Segera Felyx memberi isyarat kepada Jie. Dengan cepat Jie melesatkan anak panahnya tepat pada lampu gantung, sehingga lampu gantung tersebut jatuh kebawah dan pecah hingga membuat suara nyilu yang keras. Seketika lorong menjadi gelap. Mereka bergerak cepat menuju ruangan selanjutnya. Felyx terus memegang erat tangan Keen dan menariknya untuk berlari sambil terus berkata padanya bahwa Alixhs akan baik-baik saja.
"Jarak kita tinggal 10 meter untuk sampai."ucap YunJie memimpin menggantikan Alixhs.
Advertisement
"Apa kau yakin ruangan tersebut tak ada siapapun??"tanya Felyx pada sang suster.
"Tentu saja. Tak ada satupun pasien di ruang perawatan VIP itu karena letaknya yang paling pojok."jawab suster Leyla.
"Kita sampai! Cepat masuk!!"seru Jie seraya membukakan pintu ruangan dan menyuruh laiinnya untuk masuk. Dengan cepat pintu itu ditutupnya rapat-rapat.
"Suster, tempat apa yang dimasuki Alixhs??"tanya Keen cemas sambil menatap mata suster itu.

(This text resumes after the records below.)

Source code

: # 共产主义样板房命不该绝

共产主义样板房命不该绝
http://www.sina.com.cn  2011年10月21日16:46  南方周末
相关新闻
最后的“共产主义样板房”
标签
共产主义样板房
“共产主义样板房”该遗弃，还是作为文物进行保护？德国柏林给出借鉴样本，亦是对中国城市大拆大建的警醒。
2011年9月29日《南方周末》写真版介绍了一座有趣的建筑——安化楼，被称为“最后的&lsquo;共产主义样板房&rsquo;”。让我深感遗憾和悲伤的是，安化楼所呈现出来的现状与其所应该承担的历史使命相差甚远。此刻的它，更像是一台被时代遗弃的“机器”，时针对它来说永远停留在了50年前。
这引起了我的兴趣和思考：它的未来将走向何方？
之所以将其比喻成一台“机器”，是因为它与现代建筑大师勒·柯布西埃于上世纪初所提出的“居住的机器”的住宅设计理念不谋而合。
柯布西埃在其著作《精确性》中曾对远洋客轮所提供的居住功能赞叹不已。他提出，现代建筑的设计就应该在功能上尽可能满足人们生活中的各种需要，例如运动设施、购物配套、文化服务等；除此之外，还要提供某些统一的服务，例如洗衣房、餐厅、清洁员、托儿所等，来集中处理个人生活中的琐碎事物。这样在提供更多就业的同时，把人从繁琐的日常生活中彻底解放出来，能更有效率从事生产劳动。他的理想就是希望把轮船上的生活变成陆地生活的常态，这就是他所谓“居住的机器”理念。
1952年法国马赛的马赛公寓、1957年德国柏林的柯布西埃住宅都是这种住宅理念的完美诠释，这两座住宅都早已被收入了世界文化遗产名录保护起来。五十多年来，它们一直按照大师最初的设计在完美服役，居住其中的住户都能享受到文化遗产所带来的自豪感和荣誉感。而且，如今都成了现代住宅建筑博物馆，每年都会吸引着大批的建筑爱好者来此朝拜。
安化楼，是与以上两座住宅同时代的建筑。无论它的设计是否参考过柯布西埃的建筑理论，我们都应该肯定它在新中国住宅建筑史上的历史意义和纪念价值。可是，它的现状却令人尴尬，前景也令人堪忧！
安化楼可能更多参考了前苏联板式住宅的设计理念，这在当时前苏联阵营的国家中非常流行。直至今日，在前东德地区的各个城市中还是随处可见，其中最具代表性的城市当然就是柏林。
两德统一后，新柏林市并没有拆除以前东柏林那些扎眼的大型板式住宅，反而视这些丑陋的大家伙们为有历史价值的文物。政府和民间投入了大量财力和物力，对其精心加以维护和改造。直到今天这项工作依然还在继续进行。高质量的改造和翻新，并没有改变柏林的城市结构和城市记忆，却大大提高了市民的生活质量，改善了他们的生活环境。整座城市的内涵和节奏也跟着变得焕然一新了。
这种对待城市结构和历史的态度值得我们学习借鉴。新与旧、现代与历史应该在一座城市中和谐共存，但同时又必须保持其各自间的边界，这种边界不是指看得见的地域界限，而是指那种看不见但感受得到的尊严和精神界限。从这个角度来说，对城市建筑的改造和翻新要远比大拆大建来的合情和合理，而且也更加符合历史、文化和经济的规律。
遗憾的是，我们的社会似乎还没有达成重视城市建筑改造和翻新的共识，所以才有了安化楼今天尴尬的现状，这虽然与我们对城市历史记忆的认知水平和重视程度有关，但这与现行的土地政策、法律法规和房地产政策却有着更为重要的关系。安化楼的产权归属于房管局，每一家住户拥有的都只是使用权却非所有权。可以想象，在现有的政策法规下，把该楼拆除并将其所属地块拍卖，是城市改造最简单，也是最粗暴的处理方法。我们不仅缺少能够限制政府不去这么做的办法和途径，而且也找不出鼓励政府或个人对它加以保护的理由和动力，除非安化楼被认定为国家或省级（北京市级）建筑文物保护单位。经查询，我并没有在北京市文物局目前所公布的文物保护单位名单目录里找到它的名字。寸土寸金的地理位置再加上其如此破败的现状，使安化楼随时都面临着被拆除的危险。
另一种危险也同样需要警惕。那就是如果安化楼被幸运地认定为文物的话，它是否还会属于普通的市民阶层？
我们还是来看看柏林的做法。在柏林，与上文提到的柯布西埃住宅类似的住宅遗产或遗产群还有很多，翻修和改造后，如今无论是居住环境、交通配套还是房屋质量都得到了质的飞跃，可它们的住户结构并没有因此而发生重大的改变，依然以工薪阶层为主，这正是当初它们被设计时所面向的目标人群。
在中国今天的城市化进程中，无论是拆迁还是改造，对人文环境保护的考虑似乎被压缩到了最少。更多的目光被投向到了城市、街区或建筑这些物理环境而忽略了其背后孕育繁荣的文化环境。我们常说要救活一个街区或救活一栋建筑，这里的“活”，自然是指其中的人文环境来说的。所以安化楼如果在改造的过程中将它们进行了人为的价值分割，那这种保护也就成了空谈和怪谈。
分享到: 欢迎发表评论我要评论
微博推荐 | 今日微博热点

"Ruangan VIP juga. Namun, letaknya lebih dekat. Tapi aku tak bisa memastikan apakah masih ada seorang pasien atau tidak. Tapi, jika ada, semoga saja ia tak terinfeksi virus."ucap suster itu tak menatap mata Keen.
"Kumohon jangan katakan itu. Katakan tidak dan tatap mataku sekarang, suster!!!!"seru keen membuat suster itu tersentak.
"Diam Keen!!! Apa kau masih berfikir Alixhs itu lemah?? Walaupun ada kendala, ia akan tetap mengatasinya dengan sekuat tenaga."ucap Jie menenangkan, "Kita bisa menghubunginya sekarang."lanjutnya seraya mengeluarkan ponsel dan mencari nomer Alixhs dan segera menghubunginya.
"Nyalakan speakernya Jie!"seru Keen tak sabaran.
T
Tuut.....tuut......tuut.......
"Alixhs!!!! Kau baik-baik saja???"ucap Keen senang setelah tahu Alixhs mengangkat panggilannya.
"Tentu saja aku baik-baik saja. Cukup memutar pergelangan kakiku saja. Kau baik-baik saja??"balas Alixhs.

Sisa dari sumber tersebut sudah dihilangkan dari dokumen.